A series of natural disasters in Japan on Friday added to sustained concerns over Europe’s sovereign debt and the Middle East’s political stability, dragging UK equities lower so that the FTSE lost 2.7% over the week as a whole.
On Friday, the FTSE 100 index fell 0.4% or 23 points to 5,829 and the FTSE 250 index dipped 0.9% or 108 points to 11,410.
At 05:46 GMT, Japan was hit by an 8.9-magnitude earthquake--the strongest in the history of the country. A subsequent tsunami has caused further damage; the death toll and economic impact of the disaster are yet to be known.
In the aftermath of the quake, investors rotated out of insurance companies that might be exposed to the cost of destruction in Japan. In London, RSA Insurance Group (RSA), Legal & General (LGEN) and Prudential (PRU) closed down 1.9%-2.7%.
Oil took a respite from its upward gallop as economic growth worries factored in. Supportive of softer oil prices was also the fact that the ‘Day of Rage’ planned by critics of the Saudi Arabian government did not result in any major disruptions or violence.
Copper and most agricultural commodities also traded lower, impacted by worries of demand slowing down as the world’s fourth largest economy recovers from the earthquake and China tackles increasing inflation. Chinese consumer prices came in above expectations today.
Concern about peripheral Europe remained dominant on European bond markets, with Portugal’s cost of borrowing still at its highest levels since the country adopted the euro.
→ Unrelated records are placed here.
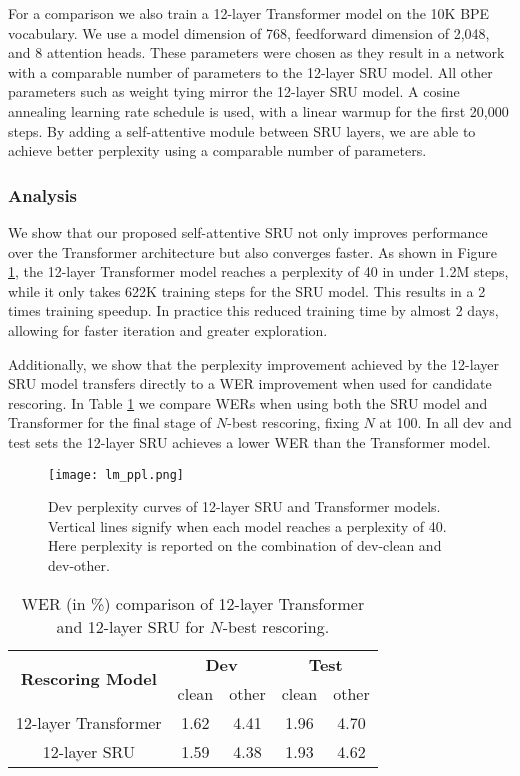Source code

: \documentclass[a4paper]{article}
\begin{document}
For a comparison we also train a 12-layer Transformer model on the 10K BPE vocabulary. We use a model dimension of 768, feedforward dimension of 2,048, and 8 attention heads. These parameters were chosen as they result in a network with a comparable number of parameters to the 12-layer SRU model. All other parameters such as weight tying mirror the 12-layer SRU model. A cosine annealing learning rate schedule is used, with a linear warmup for the first 20,000 steps. By adding a self-attentive module between SRU layers, we are able to achieve better perplexity using a comparable number of parameters.


\subsubsection{Analysis}
We show that our proposed self-attentive SRU not only improves performance over the Transformer architecture but also converges faster. As shown in Figure \ref{fig:lm_ppl}, the 12-layer Transformer model reaches a perplexity of 40 in under 1.2M steps, while it only takes 622K training steps for the SRU model. This results in a 2 times training speedup. In practice this reduced training time by almost 2 days, allowing for faster iteration and greater exploration.

Additionally, we show that the perplexity improvement achieved by the 12-layer SRU model transfers directly to a WER improvement when used for candidate rescoring. In Table \ref{table:lm_wer} we compare WERs when using both the SRU model and Transformer for the final stage of $N$-best rescoring, fixing $N$ at 100. In all dev and test sets the 12-layer SRU achieves a lower WER than the Transformer model.


\begin{figure}[t]
\texttt{[image: lm\_ppl.png]}
  \caption{Dev perplexity curves of 12-layer SRU and Transformer models. Vertical lines signify when each model reaches a perplexity of 40. Here perplexity is reported on the combination of dev-clean and dev-other.}
  \label{fig:lm_ppl}
\end{figure}


\begin{table}[t]
\centering
\begin{tabular}{c|c|c|c|c}
\hline
\multirow{2}{*}{\textbf{Rescoring Model}} & \multicolumn{2}{c|}{\textbf{Dev}} & \multicolumn{2}{c}{\small \textbf{Test}}\\
\cline{2-5} 
& clean & other & clean & other \\
\hline
12-layer Transformer & 1.62 & 4.41 & 1.96 & 4.70 \\
\hline
12-layer SRU & 1.59 & 4.38 & 1.93 & 4.62 \\
\hline
\end{tabular}
\vspace{1em}
\caption{WER (in \%) comparison of 12-layer Transformer and 12-layer SRU for $N$-best rescoring.}
\label{table:lm_wer}
\vspace{-5mm}
\end{table}
\end{document}
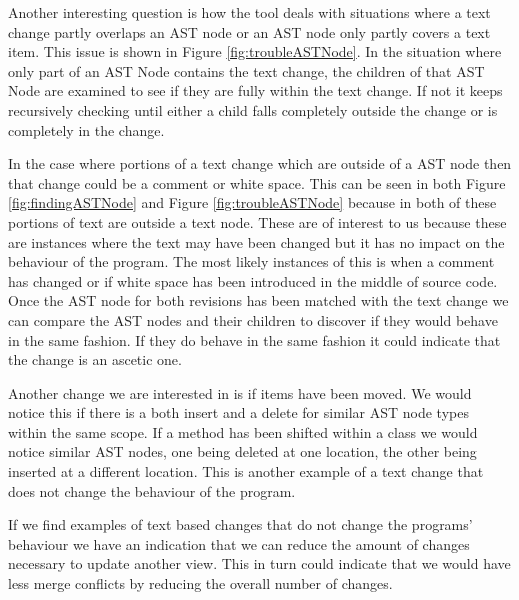 Another interesting question is how the tool deals with situations where a text change partly overlaps an AST node or an AST node only partly covers a text item.  This issue is shown in Figure \ref{fig:troubleASTNode}. In the situation where only part of an AST Node contains the text change, the children of that AST Node are examined to see if they are fully within the text change.  If not it keeps recursively checking until either a child falls completely outside the change or is completely in the change.  

In the case where portions of a text change which are outside of a AST node then that change could be a comment or white space. This can be seen in both Figure \ref{fig:findingASTNode} and Figure \ref{fig:troubleASTNode} because in both of these portions of text are outside a text node.  These are of interest to us because these are instances where the text may have been changed but it has no impact on the behaviour of the program.  The most likely instances of this is when a comment has changed or if white space has been introduced in the middle of source code. Once the AST node for both revisions has been matched with the text change we can compare the AST nodes and their children to discover if they would behave in the same fashion. If they do behave in the same fashion it could indicate that the change is an ascetic one.

Another change we are interested in is if items have been moved.  We would notice this if there is a both insert and a delete for similar AST node types within the same scope.  If a method has been shifted within a class we would notice similar AST nodes, one being deleted at one location, the other being inserted at a different location.  This is another example of a text change that does not change the behaviour of the program.


If we find examples of text based changes that do not change the programs' behaviour we have an indication that we can reduce the amount of changes necessary to update another view. This in turn could indicate that we would have less merge conflicts by reducing the overall number of changes.

% 

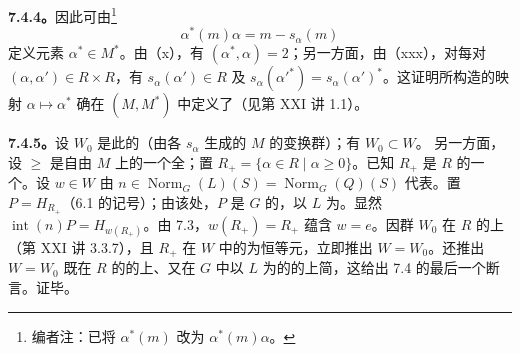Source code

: \textbf{7.4.4。}因此可由\footnote{编者注：已将 $\alpha^*(m)$ 改为 $\alpha^*(m)\alpha$。}
\[
 \alpha^*(m)\alpha=m-s_\alpha(m)
\]
定义元素 $\alpha^*\in M^*$。由（x），有 $(\alpha^*,\alpha)=2$；另一方面，由（xxx），对每对 $(\alpha,\alpha')\in R\times R$，有 $s_\alpha(\alpha')\in R$ 及 $s_\alpha(\alpha'^*)=s_\alpha(\alpha')^*$。这证明所构造的映射 $\alpha\mapsto\alpha^*$ 确在 $(M,M^*)$ 中定义了（见第 XXI 讲 1.1）。

\textbf{7.4.5。}设 $W_0$ 是此的（由各 $s_\alpha$ 生成的 $M$ 的变换群）；有 $W_0\subset W$。
另一方面，设 $\geq$ 是自由 $M$ 上的一个全；置 $R_+=\{\alpha\in R\mid\alpha\geq0\}$。已知 $R_+$ 是 $R$ 的一个。设 $w\in W$ 由 $n\in\operatorname{Norm}_G(L)(S)=\operatorname{Norm}_G(Q)(S)$ 代表。置 $P=H_{R_+}$（6.1 的记号）；由该处，$P$ 是 $G$ 的，以 $L$ 为。显然 $\operatorname{int}(n)P=H_{w(R_+)}$。由 7.3，$w(R_+)=R_+$ 蕴含 $w=e$。因群 $W_0$ 在 $R$ 的上（第 XXI 讲 3.3.7），且 $R_+$ 在 $W$ 中的为恒等元，立即推出 $W=W_0$。还推出 $W=W_0$ 既在 $R$ 的的上、又在 $G$ 中以 $L$ 为的的上简，这给出 7.4 的最后一个断言。证毕。

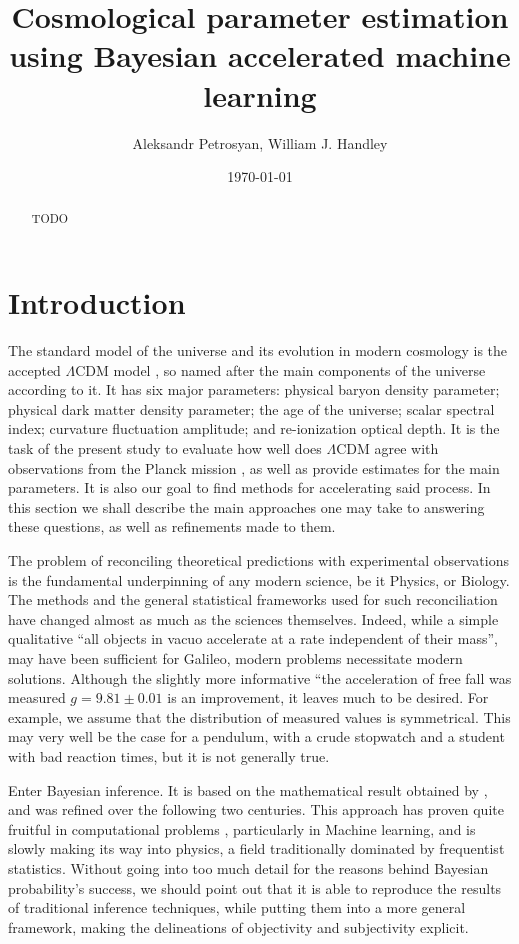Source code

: \documentclass[usenatbib]{mnras}
\author{Aleksandr Petrosyan, William J. Handley}
\date{\today}
\title{Cosmological parameter estimation using Bayesian accelerated machine learning}
\begin{document}
\maketitle
\begin{abstract}
TODO
\end{abstract}

\section{Introduction}
\label{sec:org28f88e9}

The standard model of the universe and its evolution in modern
cosmology is the accepted \(\Lambda\)CDM model \citep{Condon2018},
so named after the main components of the universe according to
it. It has six major parameters: physical baryon density parameter;
physical dark matter density parameter; the age of the universe;
scalar spectral index; curvature fluctuation amplitude; and
re-ionization optical depth. It is the task of the present study to
evaluate how well does \(\Lambda\)CDM agree with observations from
the Planck mission \citep{planck}, as well as provide estimates for
the main parameters. It is also our goal to find methods for
accelerating said process. In this section we shall describe the
main approaches one may take to answering these questions, as well
as refinements made to them.

The problem of reconciling theoretical predictions with experimental
observations is the fundamental underpinning of any modern science,
be it Physics, or Biology. The methods and the general statistical
frameworks used for such reconciliation have changed almost as much
as the sciences themselves. Indeed, while a simple qualitative ``all
objects in vacuo accelerate at a rate independent of their mass'',
may have been sufficient for Galileo, modern problems necessitate
modern solutions. Although the slightly more informative ``the
acceleration of free fall was measured \(g = 9.81 \pm 0.01\) is an
improvement, it leaves much to be desired. For example, we assume
that the distribution of measured values is symmetrical. This may
very well be the case for a pendulum, with a crude stopwatch and a
student with bad reaction times, but it is not generally true.

Enter Bayesian inference. It is based on the mathematical result
obtained by \cite{1763}, and was refined over the
following two centuries. This approach has proven quite fruitful in
computational problems \citep{Wolpert2004}, particularly in Machine
learning, and is slowly making its way into physics, a field
traditionally dominated by frequentist statistics. Without going
into too much detail for the reasons behind Bayesian probability's
success, we should point out that it is able to reproduce the
results of traditional inference techniques, while putting them into
a more general framework, making the delineations of objectivity and
subjectivity explicit. 
\end{document}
Without a sharp drop in yields, it is inevitable that Lisbon applies for a bailout, commented Gain Capital Research Director Kathleen Brooks. “This scenario has been priced in by the market already, and a bailout for Portugal would not cause euro-area assets to stutter,” she added.
On currency markets, the Japanese yen appreciated against the dollar, the euro and the pound as investors expect yen-denominated investments to be made towards Japan’s recovery.
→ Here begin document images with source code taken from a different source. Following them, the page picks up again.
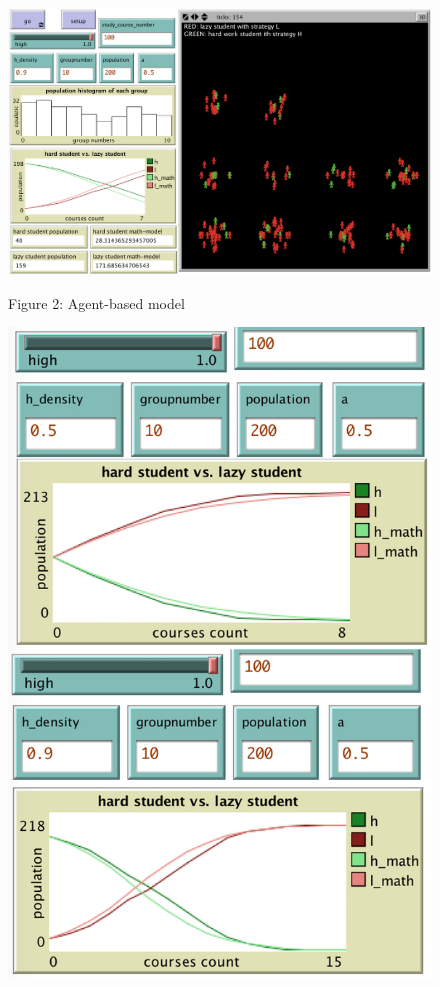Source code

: \documentclass[a4paper, 12pt]{article}
\begin{document}
\begin{figure}[!h]
\centering
	\begin{minipage}[t]{0.6\textwidth}
		\centering
		\includegraphics[width=1\linewidth]{./figures/agent}
		\begin{small}
			\centering
			\textsf{\footnotesize Figure 2: Agent-based model}
		\end{small}
		\label{fig1}
	\end{minipage}
	\begin{minipage}[t]{0.25\textwidth}
		\centering
		\includegraphics[width=1\linewidth]{./figures/agent-comp}

\end{minipage}
\end{figure}
\end{document}
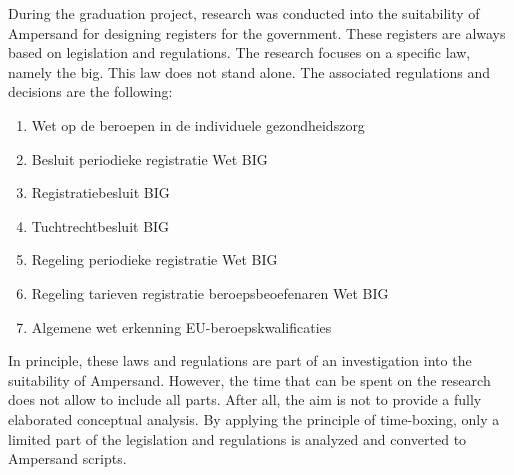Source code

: During the graduation project, research was conducted into the suitability of Ampersand for designing registers for the government.
These registers are always based on legislation and regulations.
The research focuses on a specific law, namely the \acrshort{big}.
\newline
This law does not stand alone.
The associated regulations and decisions are the following:
\begin{enumerate}
    \item Wet op de beroepen in de individuele gezondheidszorg
    \item Besluit periodieke registratie Wet BIG
    \item Registratiebesluit BIG
    \item Tuchtrechtbesluit BIG
    \item Regeling periodieke registratie Wet BIG
    \item Regeling tarieven registratie beroepsbeoefenaren Wet BIG
    \item Algemene wet erkenning EU-beroepskwalificaties
\end{enumerate} 
In principle, these laws and regulations are part of an investigation into the suitability of Ampersand.
However, the time that can be spent on the research does not allow to include all parts.
After all, the aim is not to provide a fully elaborated conceptual analysis.
By applying the principle of time-boxing, only a limited part of the legislation and regulations is analyzed and converted to Ampersand scripts.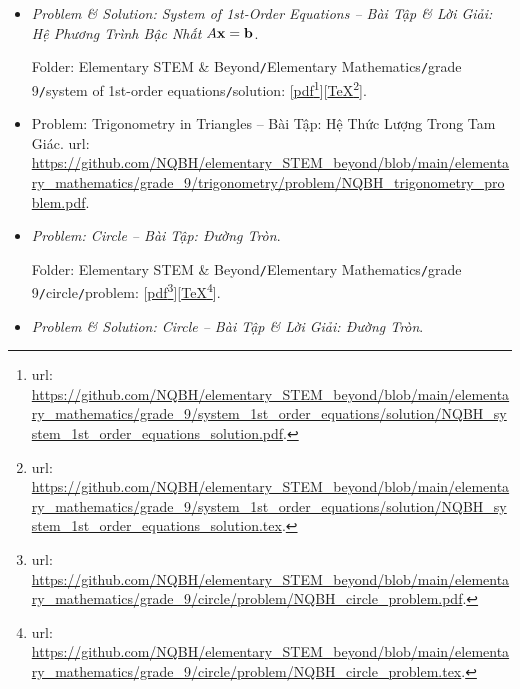 \documentclass[12pt]{article}
\begin{document}
\begin{itemize}
	Folder: {\sf Elementary STEM \& Beyond{\tt/}Elementary Mathematics{\tt/}grade 9{\tt/}system of 1st-order equations{\tt/}problem}: [\href{https://github.com/NQBH/elementary_STEM_beyond/blob/main/elementary_mathematics/grade_9/system_1st_order_equations/problem/NQBH_system_1st_order_equations_problem.pdf}{pdf}\footnote{{\sc url}: \url{https://github.com/NQBH/elementary_STEM_beyond/blob/main/elementary_mathematics/grade_9/system_1st_order_equations/problem/NQBH_system_1st_order_equations_problem.pdf}.}][\href{https://github.com/NQBH/elementary_STEM_beyond/blob/main/elementary_mathematics/grade_9/system_1st_order_equations/problem/NQBH_system_1st_order_equations_problem.tex}{\TeX}\footnote{{\sc url}: \url{https://github.com/NQBH/elementary_STEM_beyond/blob/main/elementary_mathematics/grade_9/system_1st_order_equations/problem/NQBH_system_1st_order_equations_problem.tex}.}].
	\item {\it Problem \& Solution: System of 1st-Order Equations -- Bài Tập \& Lời Giải: Hệ Phương Trình Bậc Nhất $A{\bf x} = {\bf b}$}.
	
	Folder: {\sf Elementary STEM \& Beyond{\tt/}Elementary Mathematics{\tt/}grade 9{\tt/}system of 1st-order equations{\tt/}solution}: [\href{https://github.com/NQBH/elementary_STEM_beyond/blob/main/elementary_mathematics/grade_9/system_1st_order_equations/solution/NQBH_system_1st_order_equations_solution.pdf}{pdf}\footnote{{\sc url}: \url{https://github.com/NQBH/elementary_STEM_beyond/blob/main/elementary_mathematics/grade_9/system_1st_order_equations/solution/NQBH_system_1st_order_equations_solution.pdf}.}][\href{https://github.com/NQBH/elementary_STEM_beyond/blob/main/elementary_mathematics/grade_9/system_1st_order_equations/solution/NQBH_system_1st_order_equations_solution.tex}{\TeX}\footnote{{\sc url}: \url{https://github.com/NQBH/elementary_STEM_beyond/blob/main/elementary_mathematics/grade_9/system_1st_order_equations/solution/NQBH_system_1st_order_equations_solution.tex}.}].
	\item Problem: Trigonometry in Triangles -- Bài Tập: Hệ Thức Lượng Trong Tam Giác. {\sc url}: \url{https://github.com/NQBH/elementary_STEM_beyond/blob/main/elementary_mathematics/grade_9/trigonometry/problem/NQBH_trigonometry_problem.pdf}.	
	\item {\it Problem: Circle -- Bài Tập: Đường Tròn}.
	
	Folder: {\sf Elementary STEM \& Beyond{\tt/}Elementary Mathematics{\tt/}grade 9{\tt/}circle{\tt/}problem}: [\href{https://github.com/NQBH/elementary_STEM_beyond/blob/main/elementary_mathematics/grade_9/circle/problem/NQBH_circle_problem.pdf}{pdf}\footnote{{\sc url}: \url{https://github.com/NQBH/elementary_STEM_beyond/blob/main/elementary_mathematics/grade_9/circle/problem/NQBH_circle_problem.pdf}.}][\href{https://github.com/NQBH/elementary_STEM_beyond/blob/main/elementary_mathematics/grade_9/circle/problem/NQBH_circle_problem.tex}{\TeX}\footnote{{\sc url}: \url{https://github.com/NQBH/elementary_STEM_beyond/blob/main/elementary_mathematics/grade_9/circle/problem/NQBH_circle_problem.tex}.}].
	\item {\it Problem \& Solution: Circle -- Bài Tập \& Lời Giải: Đường Tròn}.
	

\end{itemize}
\end{document}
Returning the focus to London, among individual market movers, Carnival (CCL) fell after the company slashed its current-year earnings forecast on fuel price and currency woes.
On the flipside, commodity majors BG Group (BG.), Tullow Oil (TLW) and Antofagasta (ANTO) gained 1.8%-2.9% after a sell-off in the previous trading session this week, in spite of concerns regarding raw materials demand following the Japan earthquake.